By reputation that screening was a disaster, but what WellesNet reveals is that just under a third of the audience provided positive comments on their survey cards, in some cases to the point of predicting the film's on-going reputation and like the best cineastes complaining about the audience's behaviour and the length of the film:
"Yes. The picture is magnificent. The direction, acting, photography, and special effects are the best the cinema has yet offered. It is unfortunate that the American public, as represented at this theatre, are unable to appreciate fine art. it might be, perhaps, criticized for being a bit too long."

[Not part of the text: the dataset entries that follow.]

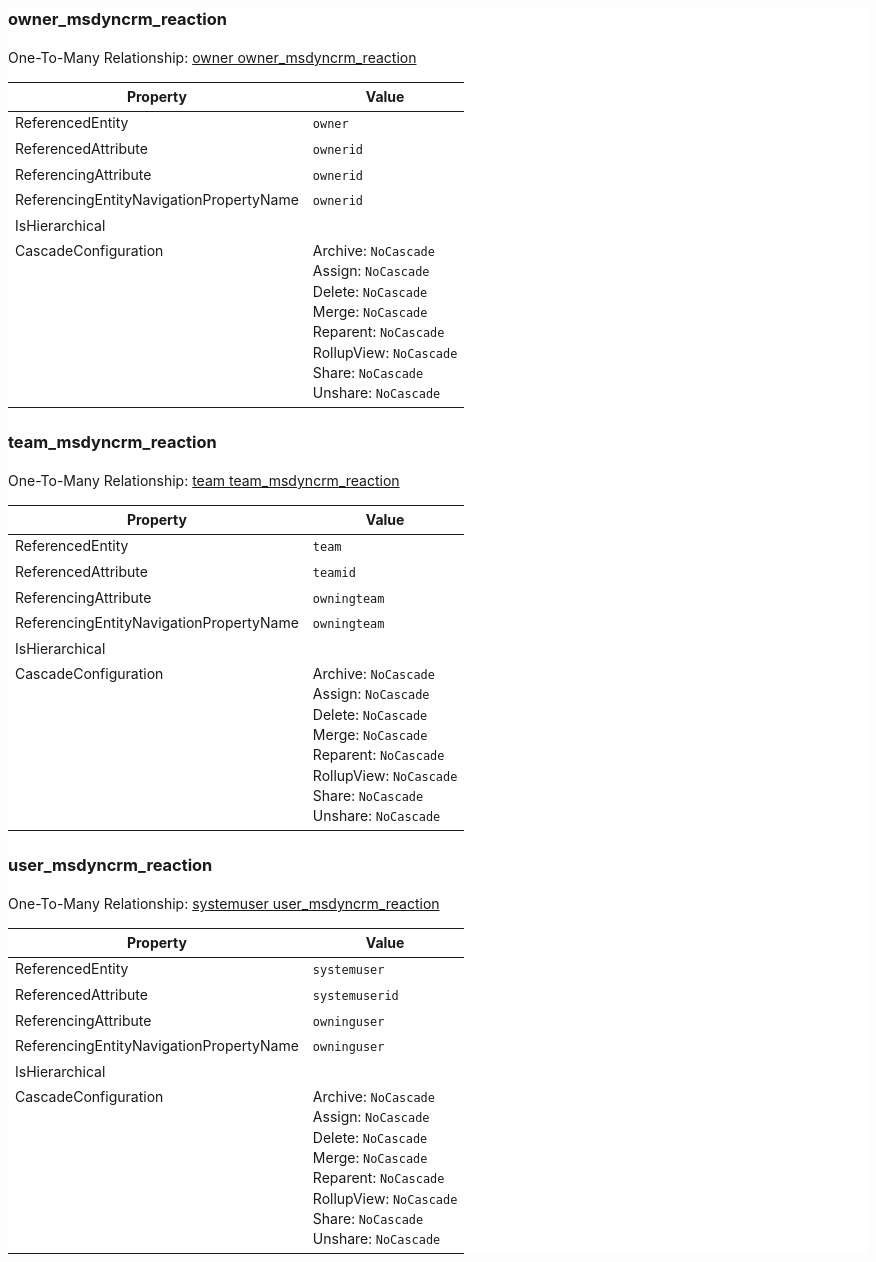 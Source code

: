 ### <a name="BKMK_owner_msdyncrm_reaction"></a> owner_msdyncrm_reaction

One-To-Many Relationship: [owner owner_msdyncrm_reaction](owner.md#BKMK_owner_msdyncrm_reaction)

|Property|Value|
|---|---|
|ReferencedEntity|`owner`|
|ReferencedAttribute|`ownerid`|
|ReferencingAttribute|`ownerid`|
|ReferencingEntityNavigationPropertyName|`ownerid`|
|IsHierarchical||
|CascadeConfiguration|Archive: `NoCascade`<br />Assign: `NoCascade`<br />Delete: `NoCascade`<br />Merge: `NoCascade`<br />Reparent: `NoCascade`<br />RollupView: `NoCascade`<br />Share: `NoCascade`<br />Unshare: `NoCascade`|

### <a name="BKMK_team_msdyncrm_reaction"></a> team_msdyncrm_reaction

One-To-Many Relationship: [team team_msdyncrm_reaction](team.md#BKMK_team_msdyncrm_reaction)

|Property|Value|
|---|---|
|ReferencedEntity|`team`|
|ReferencedAttribute|`teamid`|
|ReferencingAttribute|`owningteam`|
|ReferencingEntityNavigationPropertyName|`owningteam`|
|IsHierarchical||
|CascadeConfiguration|Archive: `NoCascade`<br />Assign: `NoCascade`<br />Delete: `NoCascade`<br />Merge: `NoCascade`<br />Reparent: `NoCascade`<br />RollupView: `NoCascade`<br />Share: `NoCascade`<br />Unshare: `NoCascade`|

### <a name="BKMK_user_msdyncrm_reaction"></a> user_msdyncrm_reaction

One-To-Many Relationship: [systemuser user_msdyncrm_reaction](systemuser.md#BKMK_user_msdyncrm_reaction)

|Property|Value|
|---|---|
|ReferencedEntity|`systemuser`|
|ReferencedAttribute|`systemuserid`|
|ReferencingAttribute|`owninguser`|
|ReferencingEntityNavigationPropertyName|`owninguser`|
|IsHierarchical||
|CascadeConfiguration|Archive: `NoCascade`<br />Assign: `NoCascade`<br />Delete: `NoCascade`<br />Merge: `NoCascade`<br />Reparent: `NoCascade`<br />RollupView: `NoCascade`<br />Share: `NoCascade`<br />Unshare: `NoCascade`|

Unfortunately, the idea of the "art" film was rarely considered in Hollywood unless the topic was considered worthy enough to receive a "serious" treatment and so the execs went with the majority of that audience and the rest is history.

"a 22,000-mile trek"

Travel On first seeing the headline "Paris or Bust: The Great New York-to-Paris Auto Race of 1908", I wondered how they coped with the massive expanse of water that is the Atlantic. Drive laps around a massive cruise ship? Aqualungs across the sea bed. Um, no, of course not:
"The proposed route would take the drivers across the United States, including through areas with very few paved roads, and then head north through Canada. Next came a left turn at Alaska, which the drivers had to cross in order to arrive at the Bering Strait, which separated the American wilderness from the Russian one. The race’s organizers started it in the middle of winter in the hope that the strait would be frozen. The course then led through Siberia, which no one had traveled by car, before heading into the final stretch: Moscow, St. Petersburg, Berlin and Paris—overall, a 22,000-mile trek in an age when the horse was considered more reliable than the horseless carriage."
Let's hope Charley Boorman doesn't see this.